Sadly I’m not building up to much of an epiphany here.


But I do know this. I shouldn’t do my job as if it’s pure fluke that it happens to be for charities. As if I might just as easily been working for companies flogging fags / booze / child labour-made trainers.


It isn’t, quite literally, good enough.


I’m not saying people who work for charities don’t care about the cause they work for – many do, passionately.


But are we charitable / humanitarian in the wider sense? Are we kind and giving and charitable to one another?


I’m not advocating some happy clappy kibbutz where everyone’s super-nice at the expense of getting things done.


But maybe it’s possible for us to be top-notch gifted professionals without behaving like we’re just working in an office the same as every other. Without treating each other with less thought and consideration than those we’re supporting.

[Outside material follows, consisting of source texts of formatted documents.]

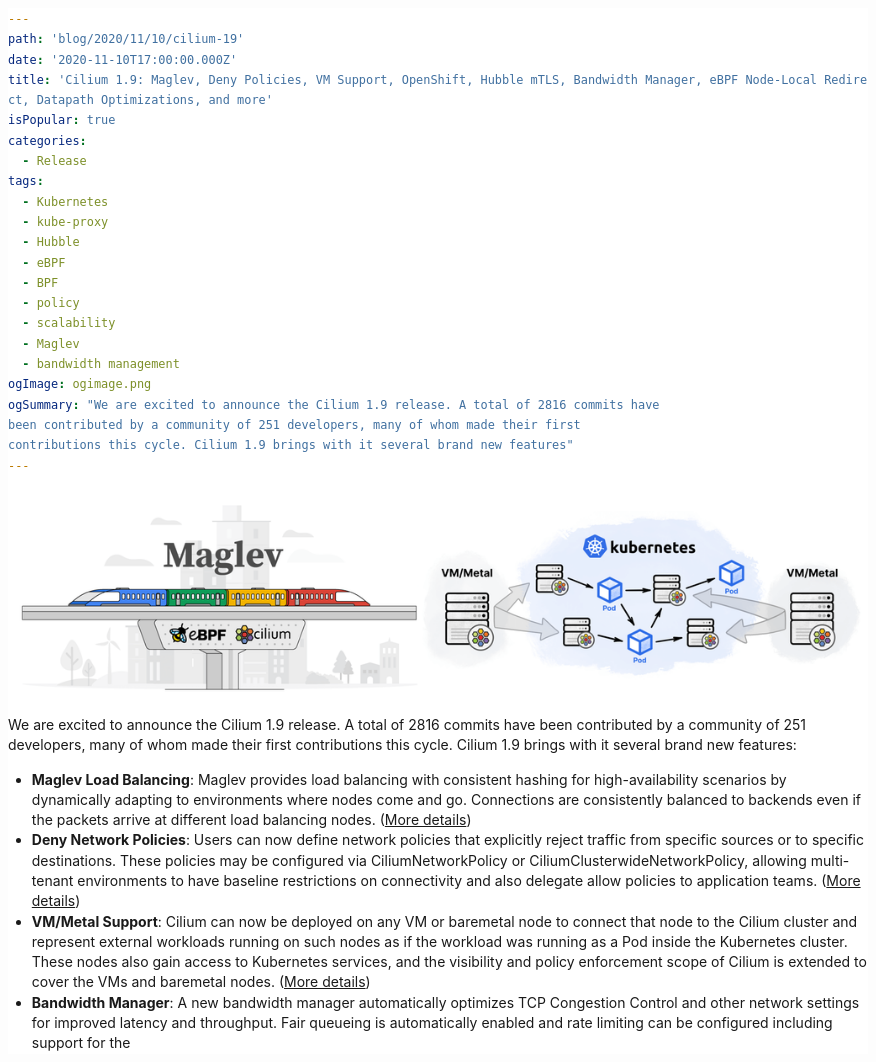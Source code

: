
 ```yaml
---
path: 'blog/2020/11/10/cilium-19'
date: '2020-11-10T17:00:00.000Z'
title: 'Cilium 1.9: Maglev, Deny Policies, VM Support, OpenShift, Hubble mTLS, Bandwidth Manager, eBPF Node-Local Redirect, Datapath Optimizations, and more'
isPopular: true
categories:
  - Release
tags:
  - Kubernetes
  - kube-proxy
  - Hubble
  - eBPF
  - BPF
  - policy
  - scalability
  - Maglev
  - bandwidth management
ogImage: ogimage.png
ogSummary: "We are excited to announce the Cilium 1.9 release. A total of 2816 commits have
been contributed by a community of 251 developers, many of whom made their first
contributions this cycle. Cilium 1.9 brings with it several brand new features"
---
```


![](intro.png)

We are excited to announce the Cilium 1.9 release. A total of 2816 commits have
been contributed by a community of 251 developers, many of whom made their first
contributions this cycle. Cilium 1.9 brings with it several brand new features:

- **Maglev Load Balancing**: Maglev provides load balancing with consistent
  hashing for high-availability scenarios by dynamically adapting to
  environments where nodes come and go. Connections are consistently balanced
  to backends even if the packets arrive at different load balancing nodes.
  ([More details](#maglev))
- **Deny Network Policies**: Users can now define network policies that
  explicitly reject traffic from specific sources or to specific destinations.
  These policies may be configured via CiliumNetworkPolicy or
  CiliumClusterwideNetworkPolicy, allowing multi-tenant environments to have
  baseline restrictions on connectivity and also delegate allow policies to
  application teams. ([More details](#deny-policy))
- **VM/Metal Support**: Cilium can now be deployed on any
  VM or baremetal node to connect that node to the Cilium cluster and
  represent external workloads running on such nodes as if the workload was
  running as a Pod inside the Kubernetes cluster. These nodes also gain access to
  Kubernetes services, and the visibility and policy enforcement scope of Cilium
  is extended to cover the VMs and baremetal nodes.
  ([More details](#vmsupport))
- **Bandwidth Manager**: A new bandwidth manager automatically optimizes TCP
  Congestion Control and other network settings for improved latency and
  throughput. Fair queueing is automatically enabled and rate
  limiting can be configured including support for the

Maybe we can remember that charity begins at home.


Maybe we can remember to be charitable to each other. More than you'd expect from people, say, who work for an insurance company. (They can just concentrate on behaving in a very risk averse way.)


I bet if everyone involved in working for charities was a bit more Dalai Lama about the way they interacted with each other, it’d mean better work.


And you’d get great people, from dozens of other sectors, desperate to join something where they really felt part of something gooood. 


Rather than, as can be the case, part of something bad that just happens to do good.